■ Work to be completed
Among the entries below, find the lines with "post" and copy them.

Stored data
_ _ _ _ _

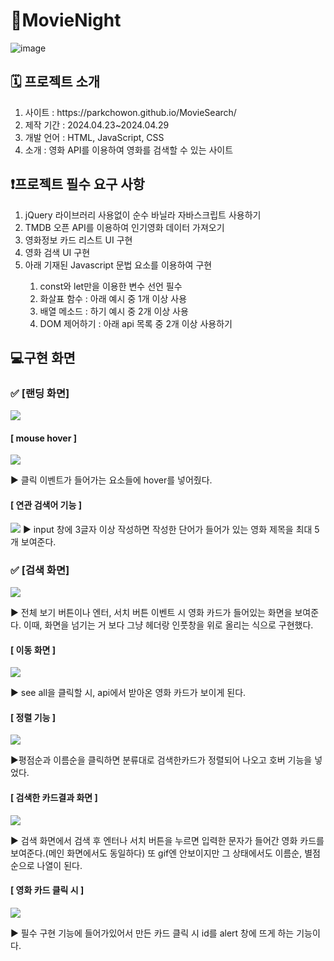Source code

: # 🎥MovieNight

![image](https://github.com/parkchowon/MovieSearch/assets/70216263/d9cdc814-5989-44f9-81b4-9da9a76b5771)


## 🗓️ 프로젝트 소개

<ol>
  <li>사이트 : https://parkchowon.github.io/MovieSearch/</li>
  <li>제작 기간 : 2024.04.23~2024.04.29</li>
  <li>개발 언어 : HTML, JavaScript, CSS</li>
  <li>소개 : 영화 API를 이용하여 영화를 검색할 수 있는 사이트</li>
</ol>


## ❗프로젝트 필수 요구 사항

<ol>
  <li>jQuery 라이브러리 사용없이 순수 바닐라 자바스크립트 사용하기</li>
  <li>TMDB 오픈 API를 이용하여 인기영화 데이터 가져오기</li>
  <li>영화정보 카드 리스트 UI 구현</li>
  <li>영화 검색 UI 구현</li>
  <li>아래 기재된 Javascript 문법 요소를 이용하여 구현</li>
  <ol>
    <li>const와 let만을 이용한 변수 선언 필수</li>
    <li>화살표 함수 : 아래 예시 중 1개 이상 사용</li>
    <li>배열 메소드 : 하기 예시 중 2개 이상 사용</li>
    <li>DOM 제어하기 : 아래 api 목록 중 2개 이상 사용하기</li>
  </ol>
</ol>


## 💻구현 화면


### ✅ [랜딩 화면]
![](https://velog.velcdn.com/images/candlecircle/post/b27bf44f-3386-41f3-a5c4-dcc7c4067308/image.png)

####  [ mouse hover ]
<img src="https://velog.velcdn.com/images/candlecircle/post/adbcd9b1-6826-45b7-8561-98f5f9752e9c/image.gif" />

▶️ 클릭 이벤트가 들어가는 요소들에 hover를 넣어줬다.

####  [ 연관 검색어 기능 ]
<img src="https://velog.velcdn.com/images/candlecircle/post/99529e38-693c-4419-bb29-36cd9ffa018c/image.gif" />
▶️ input 창에 3글자 이상 작성하면 작성한 단어가 들어가 있는 영화 제목을 최대 5개 보여준다.

### ✅ [검색 화면]

![](https://velog.velcdn.com/images/candlecircle/post/ccbedbd0-407c-4059-a9f5-f921ba5c94ad/image.png)

▶️ 전체 보기 버튼이나 엔터, 서치 버튼 이벤트 시 영화 카드가 들어있는 화면을 보여준다.
이때, 화면을 넘기는 거 보다 그냥 헤더랑 인풋창을 위로 올리는 식으로 구현했다.

####  [ 이동 화면 ]

<img src="https://velog.velcdn.com/images/candlecircle/post/ed92b3ca-e43b-45af-b70f-1935b2904e77/image.gif" />

▶️ see all을 클릭할 시, api에서 받아온 영화 카드가 보이게 된다.

####  [ 정렬 기능 ]
<img src="https://velog.velcdn.com/images/candlecircle/post/50844a9c-7df4-4cfd-95f0-fa29e2d8c86b/image.gif" />

▶️평점순과 이름순을 클릭하면 분류대로 검색한카드가 정렬되어 나오고 호버 기능을 넣었다.

####  [ 검색한 카드결과 화면 ]
<img src="https://velog.velcdn.com/images/candlecircle/post/dc01d646-222c-4817-b4a3-61bd0a5639d8/image.gif" />

▶️ 검색 화면에서 검색 후 엔터나 서치 버튼을 누르면 입력한 문자가 들어간 영화 카드를 보여준다.(메인 화면에서도 동일하다) 또 gif엔 안보이지만 그 상태에서도 이름순, 별점순으로 나열이 된다.

####  [ 영화 카드 클릭 시 ]
<img src="https://velog.velcdn.com/images/candlecircle/post/a803fa44-7f71-4b8f-a8e8-95191e6d001d/image.png" />

▶️ 필수 구현 기능에 들어가있어서 만든 카드 클릭 시 id를 alert 창에 뜨게 하는 기능이다.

_ _ _ _ _

■ Answer box
![](https://velog.velcdn.com/images/candlecircle/post/b27bf44f-3386-41f3-a5c4-dcc7c4067308/image.png)
<img src="https://velog.velcdn.com/images/candlecircle/post/adbcd9b1-6826-45b7-8561-98f5f9752e9c/image.gif" />
<img src="https://velog.velcdn.com/images/candlecircle/post/99529e38-693c-4419-bb29-36cd9ffa018c/image.gif" />
![](https://velog.velcdn.com/images/candlecircle/post/ccbedbd0-407c-4059-a9f5-f921ba5c94ad/image.png)
<img src="https://velog.velcdn.com/images/candlecircle/post/ed92b3ca-e43b-45af-b70f-1935b2904e77/image.gif" />
<img src="https://velog.velcdn.com/images/candlecircle/post/50844a9c-7df4-4cfd-95f0-fa29e2d8c86b/image.gif" />
<img src="https://velog.velcdn.com/images/candlecircle/post/dc01d646-222c-4817-b4a3-61bd0a5639d8/image.gif" />
<img src="https://velog.velcdn.com/images/candlecircle/post/a803fa44-7f71-4b8f-a8e8-95191e6d001d/image.png" />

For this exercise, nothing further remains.